TASK STATEMENT. Reproduce word for word, from the entries below, the line with "that admit different", the line with "tools they like.", and every line between them, and nothing more.

PROVIDED DATA.

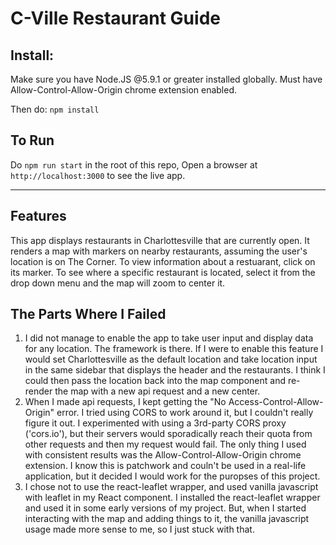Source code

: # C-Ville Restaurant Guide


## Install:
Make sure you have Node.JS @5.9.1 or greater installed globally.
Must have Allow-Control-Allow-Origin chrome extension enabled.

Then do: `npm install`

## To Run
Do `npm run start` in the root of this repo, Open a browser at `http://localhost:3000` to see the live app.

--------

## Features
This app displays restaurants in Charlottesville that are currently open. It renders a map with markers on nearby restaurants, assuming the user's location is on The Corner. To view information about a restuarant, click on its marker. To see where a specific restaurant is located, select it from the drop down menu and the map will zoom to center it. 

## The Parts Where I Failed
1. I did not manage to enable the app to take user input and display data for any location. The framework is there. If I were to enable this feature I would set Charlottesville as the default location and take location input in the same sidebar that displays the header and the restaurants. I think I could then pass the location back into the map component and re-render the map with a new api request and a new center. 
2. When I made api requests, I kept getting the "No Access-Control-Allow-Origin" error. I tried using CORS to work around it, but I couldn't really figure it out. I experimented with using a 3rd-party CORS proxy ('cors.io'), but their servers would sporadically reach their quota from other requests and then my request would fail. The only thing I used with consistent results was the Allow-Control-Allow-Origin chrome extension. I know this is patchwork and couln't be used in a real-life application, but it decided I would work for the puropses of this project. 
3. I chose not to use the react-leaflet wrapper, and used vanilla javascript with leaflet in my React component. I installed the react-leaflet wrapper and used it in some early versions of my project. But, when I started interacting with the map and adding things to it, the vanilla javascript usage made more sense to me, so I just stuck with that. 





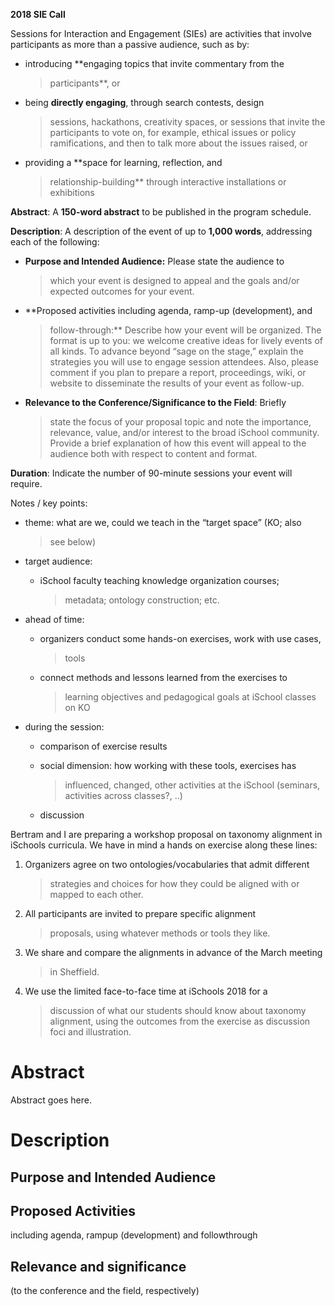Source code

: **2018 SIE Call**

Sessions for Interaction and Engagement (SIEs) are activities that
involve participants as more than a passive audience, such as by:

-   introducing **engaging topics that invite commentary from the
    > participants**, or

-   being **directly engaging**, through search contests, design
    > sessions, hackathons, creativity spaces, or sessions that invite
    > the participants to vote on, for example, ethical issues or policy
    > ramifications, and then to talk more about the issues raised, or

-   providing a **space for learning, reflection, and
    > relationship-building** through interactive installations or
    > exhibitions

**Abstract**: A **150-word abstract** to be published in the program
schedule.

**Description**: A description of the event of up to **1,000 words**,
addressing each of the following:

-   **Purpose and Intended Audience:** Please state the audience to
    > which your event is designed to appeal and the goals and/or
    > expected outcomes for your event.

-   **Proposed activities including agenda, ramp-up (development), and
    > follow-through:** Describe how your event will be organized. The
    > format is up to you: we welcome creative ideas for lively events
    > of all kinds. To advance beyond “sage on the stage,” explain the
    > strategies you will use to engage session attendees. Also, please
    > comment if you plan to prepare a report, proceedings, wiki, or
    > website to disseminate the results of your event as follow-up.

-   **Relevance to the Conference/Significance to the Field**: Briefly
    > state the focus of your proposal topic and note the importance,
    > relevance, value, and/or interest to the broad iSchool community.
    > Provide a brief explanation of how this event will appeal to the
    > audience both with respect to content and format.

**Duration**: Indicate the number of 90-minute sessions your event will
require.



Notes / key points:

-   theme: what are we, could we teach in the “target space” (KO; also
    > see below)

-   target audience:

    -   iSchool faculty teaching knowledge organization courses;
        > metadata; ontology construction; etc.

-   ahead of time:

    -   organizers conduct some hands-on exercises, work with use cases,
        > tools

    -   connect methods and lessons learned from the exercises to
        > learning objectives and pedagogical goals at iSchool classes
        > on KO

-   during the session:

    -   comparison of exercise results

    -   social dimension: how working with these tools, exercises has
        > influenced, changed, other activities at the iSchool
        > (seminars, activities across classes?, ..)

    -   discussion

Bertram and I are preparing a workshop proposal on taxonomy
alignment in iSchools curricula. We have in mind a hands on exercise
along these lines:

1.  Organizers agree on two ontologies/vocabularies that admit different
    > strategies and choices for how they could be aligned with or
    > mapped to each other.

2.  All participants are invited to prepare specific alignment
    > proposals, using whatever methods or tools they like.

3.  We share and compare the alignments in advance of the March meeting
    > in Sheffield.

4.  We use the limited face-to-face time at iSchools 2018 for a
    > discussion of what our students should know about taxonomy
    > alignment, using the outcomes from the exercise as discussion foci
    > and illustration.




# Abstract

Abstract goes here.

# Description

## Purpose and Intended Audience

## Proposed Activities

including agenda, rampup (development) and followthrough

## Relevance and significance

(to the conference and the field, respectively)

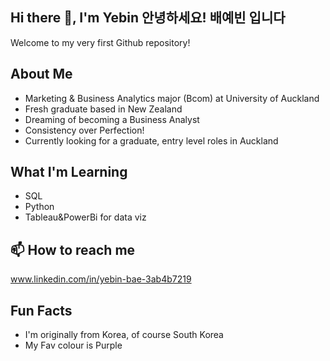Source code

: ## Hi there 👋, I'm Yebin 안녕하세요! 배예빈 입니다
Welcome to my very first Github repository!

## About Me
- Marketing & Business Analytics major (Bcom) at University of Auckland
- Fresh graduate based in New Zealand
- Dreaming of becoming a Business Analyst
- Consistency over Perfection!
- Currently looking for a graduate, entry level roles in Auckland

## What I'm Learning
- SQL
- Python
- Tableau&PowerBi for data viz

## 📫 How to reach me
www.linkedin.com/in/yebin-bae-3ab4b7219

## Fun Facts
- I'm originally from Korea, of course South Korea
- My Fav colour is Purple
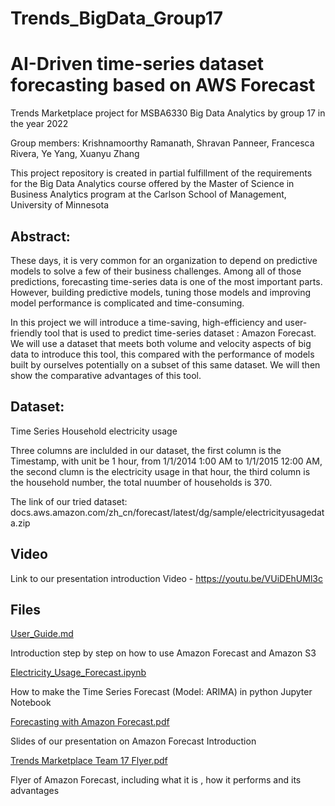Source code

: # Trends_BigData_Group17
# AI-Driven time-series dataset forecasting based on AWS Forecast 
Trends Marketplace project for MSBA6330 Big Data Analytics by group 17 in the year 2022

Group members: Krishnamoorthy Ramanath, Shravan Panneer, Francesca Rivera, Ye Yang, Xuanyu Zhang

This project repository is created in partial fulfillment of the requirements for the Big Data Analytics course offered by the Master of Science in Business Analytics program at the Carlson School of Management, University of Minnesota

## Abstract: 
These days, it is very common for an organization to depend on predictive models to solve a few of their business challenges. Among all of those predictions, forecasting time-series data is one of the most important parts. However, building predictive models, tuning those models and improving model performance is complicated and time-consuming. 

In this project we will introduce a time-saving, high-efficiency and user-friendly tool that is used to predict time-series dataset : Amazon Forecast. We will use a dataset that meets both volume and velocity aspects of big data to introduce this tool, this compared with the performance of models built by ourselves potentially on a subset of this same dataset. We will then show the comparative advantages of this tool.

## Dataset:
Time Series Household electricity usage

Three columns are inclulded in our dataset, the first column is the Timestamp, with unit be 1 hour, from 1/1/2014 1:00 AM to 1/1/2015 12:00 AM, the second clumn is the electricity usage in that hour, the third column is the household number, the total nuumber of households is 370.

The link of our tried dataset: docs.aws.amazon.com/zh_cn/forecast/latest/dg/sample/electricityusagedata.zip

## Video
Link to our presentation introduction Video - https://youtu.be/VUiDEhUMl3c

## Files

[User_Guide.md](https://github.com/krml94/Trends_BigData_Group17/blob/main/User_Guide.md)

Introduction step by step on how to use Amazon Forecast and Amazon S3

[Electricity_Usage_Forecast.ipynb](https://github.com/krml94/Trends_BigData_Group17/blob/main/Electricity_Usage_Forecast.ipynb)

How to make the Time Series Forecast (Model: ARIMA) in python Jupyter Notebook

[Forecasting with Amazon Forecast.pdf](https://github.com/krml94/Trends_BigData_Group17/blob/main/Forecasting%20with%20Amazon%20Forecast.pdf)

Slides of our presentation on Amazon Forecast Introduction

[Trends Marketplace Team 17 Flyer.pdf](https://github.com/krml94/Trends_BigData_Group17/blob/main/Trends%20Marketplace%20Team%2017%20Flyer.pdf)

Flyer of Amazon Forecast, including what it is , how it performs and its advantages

* * *

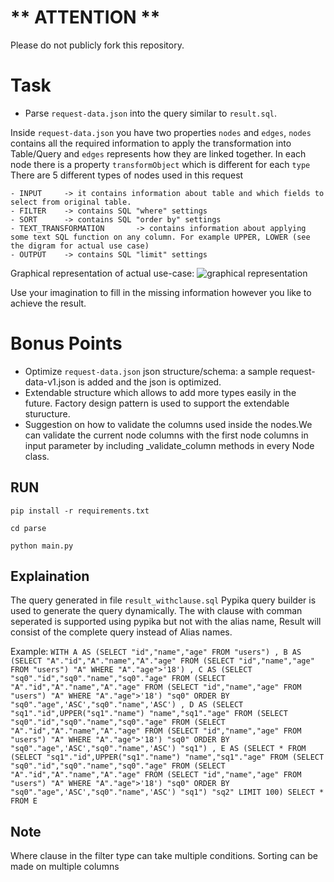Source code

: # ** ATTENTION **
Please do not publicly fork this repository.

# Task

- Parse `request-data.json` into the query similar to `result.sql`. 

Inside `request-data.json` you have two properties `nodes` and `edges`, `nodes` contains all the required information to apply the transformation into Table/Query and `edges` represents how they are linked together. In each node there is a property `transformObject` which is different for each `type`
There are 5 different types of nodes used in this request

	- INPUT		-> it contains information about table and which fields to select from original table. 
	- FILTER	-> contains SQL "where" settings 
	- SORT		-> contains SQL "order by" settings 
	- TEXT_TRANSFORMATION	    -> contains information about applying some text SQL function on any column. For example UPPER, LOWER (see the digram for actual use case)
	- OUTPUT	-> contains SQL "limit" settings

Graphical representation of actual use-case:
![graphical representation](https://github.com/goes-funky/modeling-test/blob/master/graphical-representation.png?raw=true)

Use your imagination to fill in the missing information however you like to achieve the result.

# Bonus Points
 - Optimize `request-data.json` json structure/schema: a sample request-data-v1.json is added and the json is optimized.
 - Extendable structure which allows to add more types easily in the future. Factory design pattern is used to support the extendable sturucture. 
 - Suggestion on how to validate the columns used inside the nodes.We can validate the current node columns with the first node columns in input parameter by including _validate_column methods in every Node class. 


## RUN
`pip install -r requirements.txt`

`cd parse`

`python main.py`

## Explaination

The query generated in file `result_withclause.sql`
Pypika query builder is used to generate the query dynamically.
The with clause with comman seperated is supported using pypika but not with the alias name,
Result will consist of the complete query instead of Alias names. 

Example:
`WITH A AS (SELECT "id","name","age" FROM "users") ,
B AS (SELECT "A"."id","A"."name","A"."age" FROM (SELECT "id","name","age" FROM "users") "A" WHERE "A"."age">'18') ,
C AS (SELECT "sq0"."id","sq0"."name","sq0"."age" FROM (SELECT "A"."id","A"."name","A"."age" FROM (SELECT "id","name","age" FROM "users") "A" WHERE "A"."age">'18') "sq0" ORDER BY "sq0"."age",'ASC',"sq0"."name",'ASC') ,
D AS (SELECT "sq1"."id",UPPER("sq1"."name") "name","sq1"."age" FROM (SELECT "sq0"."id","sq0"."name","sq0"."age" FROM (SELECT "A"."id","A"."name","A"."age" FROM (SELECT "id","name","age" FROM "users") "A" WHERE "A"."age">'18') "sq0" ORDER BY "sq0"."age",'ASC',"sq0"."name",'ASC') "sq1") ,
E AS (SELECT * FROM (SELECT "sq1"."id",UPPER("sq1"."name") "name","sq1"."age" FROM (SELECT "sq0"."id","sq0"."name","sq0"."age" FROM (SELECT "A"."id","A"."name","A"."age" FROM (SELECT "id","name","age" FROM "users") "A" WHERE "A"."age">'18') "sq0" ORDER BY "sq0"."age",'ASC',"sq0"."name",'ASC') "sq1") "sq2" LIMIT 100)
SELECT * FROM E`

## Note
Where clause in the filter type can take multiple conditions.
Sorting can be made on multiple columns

...

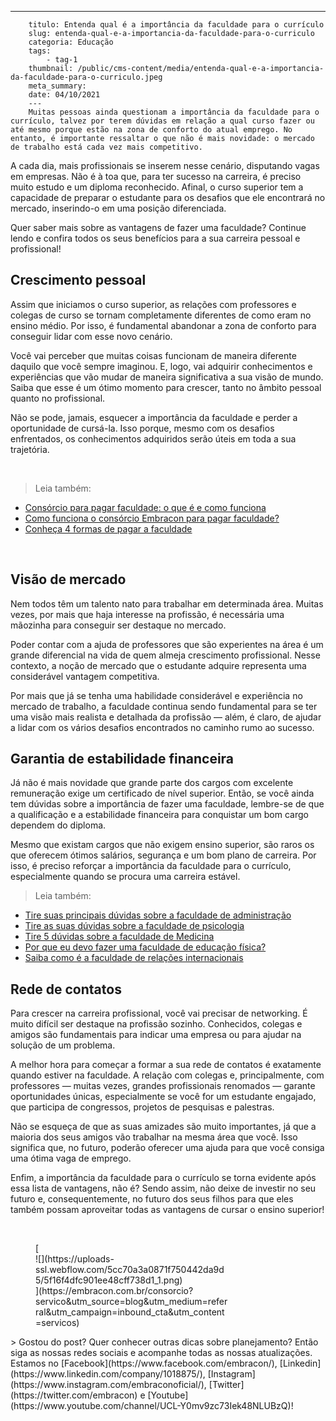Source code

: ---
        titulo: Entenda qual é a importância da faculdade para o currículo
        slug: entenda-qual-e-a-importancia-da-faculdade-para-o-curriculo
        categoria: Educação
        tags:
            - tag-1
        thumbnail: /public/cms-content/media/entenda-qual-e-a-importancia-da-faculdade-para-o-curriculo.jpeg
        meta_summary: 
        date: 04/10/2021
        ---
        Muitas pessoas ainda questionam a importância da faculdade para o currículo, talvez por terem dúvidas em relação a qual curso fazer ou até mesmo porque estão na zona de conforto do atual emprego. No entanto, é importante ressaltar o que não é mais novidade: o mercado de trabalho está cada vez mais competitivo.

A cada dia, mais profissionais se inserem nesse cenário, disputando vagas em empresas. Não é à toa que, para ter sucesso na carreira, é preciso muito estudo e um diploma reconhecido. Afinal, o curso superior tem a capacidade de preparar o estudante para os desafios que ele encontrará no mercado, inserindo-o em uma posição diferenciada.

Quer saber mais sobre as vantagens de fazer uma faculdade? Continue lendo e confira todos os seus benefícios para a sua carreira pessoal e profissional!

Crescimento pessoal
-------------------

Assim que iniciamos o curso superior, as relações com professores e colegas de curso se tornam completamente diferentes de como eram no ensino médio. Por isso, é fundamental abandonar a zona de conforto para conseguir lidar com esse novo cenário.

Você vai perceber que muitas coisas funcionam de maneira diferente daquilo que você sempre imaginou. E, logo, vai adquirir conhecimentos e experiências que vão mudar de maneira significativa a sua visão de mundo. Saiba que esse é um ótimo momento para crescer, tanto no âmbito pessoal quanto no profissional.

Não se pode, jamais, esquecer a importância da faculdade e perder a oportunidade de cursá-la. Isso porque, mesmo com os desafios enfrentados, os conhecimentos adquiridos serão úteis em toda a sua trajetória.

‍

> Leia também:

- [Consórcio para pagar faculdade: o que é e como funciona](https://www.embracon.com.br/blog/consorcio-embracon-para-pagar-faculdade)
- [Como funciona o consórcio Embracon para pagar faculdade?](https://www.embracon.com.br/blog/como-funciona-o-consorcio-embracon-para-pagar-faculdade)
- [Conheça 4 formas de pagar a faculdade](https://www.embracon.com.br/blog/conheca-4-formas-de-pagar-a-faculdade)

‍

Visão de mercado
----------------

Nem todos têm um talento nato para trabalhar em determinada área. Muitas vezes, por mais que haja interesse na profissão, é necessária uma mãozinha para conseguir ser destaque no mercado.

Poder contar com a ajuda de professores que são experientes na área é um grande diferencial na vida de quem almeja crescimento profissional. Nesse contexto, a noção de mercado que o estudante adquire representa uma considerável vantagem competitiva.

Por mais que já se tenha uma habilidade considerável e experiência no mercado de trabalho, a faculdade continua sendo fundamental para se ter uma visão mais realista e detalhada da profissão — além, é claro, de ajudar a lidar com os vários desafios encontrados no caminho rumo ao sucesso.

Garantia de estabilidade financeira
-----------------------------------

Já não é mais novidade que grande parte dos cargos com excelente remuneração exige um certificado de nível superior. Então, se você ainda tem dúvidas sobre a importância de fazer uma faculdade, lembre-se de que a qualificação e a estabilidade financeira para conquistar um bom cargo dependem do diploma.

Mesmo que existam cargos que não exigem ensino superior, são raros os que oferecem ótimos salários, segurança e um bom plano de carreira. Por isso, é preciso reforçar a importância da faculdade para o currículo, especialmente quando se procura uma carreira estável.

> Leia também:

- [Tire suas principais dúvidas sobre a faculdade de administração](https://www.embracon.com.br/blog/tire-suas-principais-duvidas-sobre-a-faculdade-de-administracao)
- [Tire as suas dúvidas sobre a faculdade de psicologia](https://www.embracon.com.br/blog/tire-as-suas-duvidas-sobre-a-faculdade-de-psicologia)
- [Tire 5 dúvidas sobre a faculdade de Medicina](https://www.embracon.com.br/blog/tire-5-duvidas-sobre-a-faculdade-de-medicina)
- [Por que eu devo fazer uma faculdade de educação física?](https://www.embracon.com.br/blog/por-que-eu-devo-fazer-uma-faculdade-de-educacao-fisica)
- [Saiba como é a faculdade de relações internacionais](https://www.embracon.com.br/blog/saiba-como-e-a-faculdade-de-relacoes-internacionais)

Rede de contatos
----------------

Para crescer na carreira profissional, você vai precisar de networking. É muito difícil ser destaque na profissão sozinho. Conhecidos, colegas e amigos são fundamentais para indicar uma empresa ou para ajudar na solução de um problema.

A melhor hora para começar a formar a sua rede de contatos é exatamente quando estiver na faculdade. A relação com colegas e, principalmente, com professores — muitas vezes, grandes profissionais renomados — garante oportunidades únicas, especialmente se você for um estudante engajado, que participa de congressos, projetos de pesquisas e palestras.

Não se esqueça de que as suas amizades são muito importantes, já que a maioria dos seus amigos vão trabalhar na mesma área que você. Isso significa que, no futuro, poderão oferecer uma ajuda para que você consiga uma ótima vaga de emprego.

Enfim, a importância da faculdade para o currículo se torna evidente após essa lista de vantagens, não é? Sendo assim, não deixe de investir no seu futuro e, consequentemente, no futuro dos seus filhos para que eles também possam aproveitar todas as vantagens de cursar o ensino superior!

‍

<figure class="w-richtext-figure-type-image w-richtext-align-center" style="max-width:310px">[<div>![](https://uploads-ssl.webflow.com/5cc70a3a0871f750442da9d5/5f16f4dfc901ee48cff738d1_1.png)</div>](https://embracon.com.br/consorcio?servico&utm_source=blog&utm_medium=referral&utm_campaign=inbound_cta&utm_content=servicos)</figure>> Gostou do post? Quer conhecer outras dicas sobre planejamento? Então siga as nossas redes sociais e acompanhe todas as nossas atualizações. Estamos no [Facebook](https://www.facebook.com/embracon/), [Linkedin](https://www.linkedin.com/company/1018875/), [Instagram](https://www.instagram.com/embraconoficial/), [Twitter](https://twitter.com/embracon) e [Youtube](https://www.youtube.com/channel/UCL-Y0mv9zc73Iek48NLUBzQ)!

THE COMPLETED TASK.
1.  Organizers agree on two ontologies/vocabularies that admit different
    > strategies and choices for how they could be aligned with or
    > mapped to each other.

2.  All participants are invited to prepare specific alignment
    > proposals, using whatever methods or tools they like.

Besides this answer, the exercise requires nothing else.